The range of your data matters when you make predictions. If data points are missing in a data range, interpolation and extrapolation is used to predict the values that are in the missing range.

We will use an example of predicting lemonade sales to illustrate the concepts of interpolation and extrapolation. It also shows the risks with extrapolation that you need to be aware of. In our chart, the sales of lemonade in dollars are plotted against the daily maximum temperature. We can see that the sales increase with warmer temperatures.

Sales data plotted against temperature

Graph of sales versus temperature.

We have only collected data for days with temperatures from 70 to 90 degrees Fahrenheit. This means that our data range, or domain, is 70–90°F.

Interpolation

Interpolation is when you make a prediction between known values or within the domain of the training data. In our example, we haven't collected any sales data for a 77°F day. The value 77 falls between 70-90 so predicting sales for that day would be considered interpolation.

There is no data collected for 77°F

Graph of sales versus temperature with line at 77 degrees.

Say that we want to predict what the sales will be tomorrow if the temperature hits 77°F. The trendline shown in the chart represents what the machine learning model would predict for any given temperature. At 77°F, the model predicts $67 in sales.

Predicted value along the trendline of $67 at 77°F

Graph of sales versus temperature showing predicted value for 77 degrees.

Extrapolation

Extrapolation means that you are making a prediction beyond the known values or outside of the domain of the training data. We have no sales data for a day with maximum temperature below 70°F or above 90°F. Predicting sales for days below 70°F or above 90°F would be considered extrapolation.

If we want to predict how moving to a hotter or cooler location or season would affect sales, we need to extrapolate to 65°F and 95°F. The trendline can again be used to predict the values, extending it beyond the domain.

Predicted values along the trendline of $7 at 65°F and $157 at 95°F

Graph of sales versus temperature showing predicted values for 65 and 95 degrees.

The challenge with extrapolation

The question we need to ask is if the trendline really continues outside of the bounds of our data. Our model predicts higher sales in warmer weather, so should we start selling lemonade in Arizona where it hits 100°F? Would the sales continue increasing as in the following chart?

Predicted values for temperatures above 90°F

Graph of sales versus temperature showing predicted values for high temperatures.

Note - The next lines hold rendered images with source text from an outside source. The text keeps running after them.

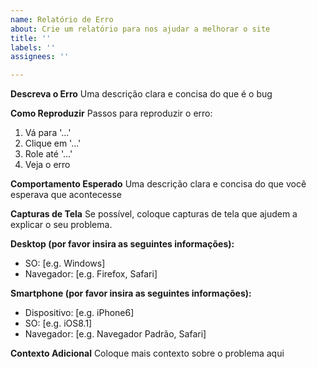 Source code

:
 ```yaml
---
name: Relatório de Erro
about: Crie um relatório para nos ajudar a melhorar o site
title: ''
labels: ''
assignees: ''

---
```


**Descreva o Erro**
Uma descrição clara e concisa do que é o bug

**Como Reproduzir**
Passos para reproduzir o erro:
1. Vá para '...'
2. Clique em '...'
3. Role até '...'
4. Veja o erro

**Comportamento Esperado**
Uma descrição clara e concisa do que você esperava que acontecesse

**Capturas de Tela**
Se possível, coloque capturas de tela que ajudem a explicar o seu problema.

**Desktop (por favor insira as seguintes informações):**
 - SO: [e.g. Windows]
 - Navegador: [e.g. Firefox, Safari]

**Smartphone (por favor insira as seguintes informações):**
 - Dispositivo: [e.g. iPhone6]
 - SO: [e.g. iOS8.1]
 - Navegador: [e.g. Navegador Padrão, Safari]

**Contexto Adicional**
Coloque mais contexto sobre o problema aqui

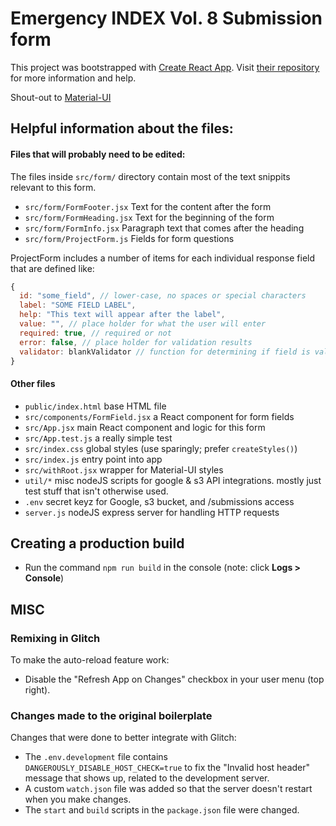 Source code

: # Emergency INDEX Vol. 8 Submission form

This project was bootstrapped with [Create React App](https://github.com/facebookincubator/create-react-app). Visit [their repository](https://github.com/facebookincubator/create-react-app) for more information and help.

Shout-out to [Material-UI](https://material-ui.com/)

## Helpful information about the files:

#### Files that will probably need to be edited: 

The files inside `src/form/` directory contain most of the text snippits relevant to this form.

* `src/form/FormFooter.jsx` Text for the content after the form
* `src/form/FormHeading.jsx` Text for the beginning of the form
* `src/form/FormInfo.jsx` Paragraph text that comes after the heading
* `src/form/ProjectForm.js` Fields for form questions

ProjectForm includes a number of items for each individual response field that are defined like:

```js
{
  id: "some_field", // lower-case, no spaces or special characters
  label: "SOME FIELD LABEL",
  help: "This text will appear after the label",
  value: "", // place holder for what the user will enter
  required: true, // required or not
  error: false, // place holder for validation results
  validator: blankValidator // function for determining if field is valid
}
```

#### Other files

* `public/index.html` base HTML file 
* `src/components/FormField.jsx` a React component for form fields
* `src/App.jsx` main React component and logic for this form
* `src/App.test.js` a really simple test
* `src/index.css` global styles (use sparingly; prefer `createStyles()`)
* `src/index.js` entry point into app
* `src/withRoot.jsx` wrapper for Material-UI styles
* `util/*` misc nodeJS scripts for google & s3 API integrations. mostly just test stuff that isn't otherwise used.
* `.env` secret keyz for Google, s3 bucket, and /submissions access
* `server.js` nodeJS express server for handling HTTP requests

## Creating a production build

* Run the command `npm run build` in the console (note: click **Logs > Console**)

## MISC

### Remixing in Glitch

To make the auto-reload feature work:

* Disable the "Refresh App on Changes" checkbox in your user menu (top right).

### Changes made to the original boilerplate

Changes that were done to better integrate with Glitch:

* The `.env.development` file contains `DANGEROUSLY_DISABLE_HOST_CHECK=true` to fix the "Invalid host header" message that shows up, related to the development server.
* A custom `watch.json` file was added so that the server doesn't restart when you make changes.
* The `start` and `build` scripts in the `package.json` file were changed.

Say that we build a lemonade stand in Arizona and record sales data. Instead of increased sales, it turns out that the customers stay at home when it gets too hot and sales fall sharply! The challenge with extrapolation is that the pattern doesn't always stay the same. In our lemonade example, extrapolation led to a bad business outcome.

The predicted outcome follows the red line, but the actual outcome in blue has a different pattern

Graph of sales versus temperature showing difference between predicted values and actual values.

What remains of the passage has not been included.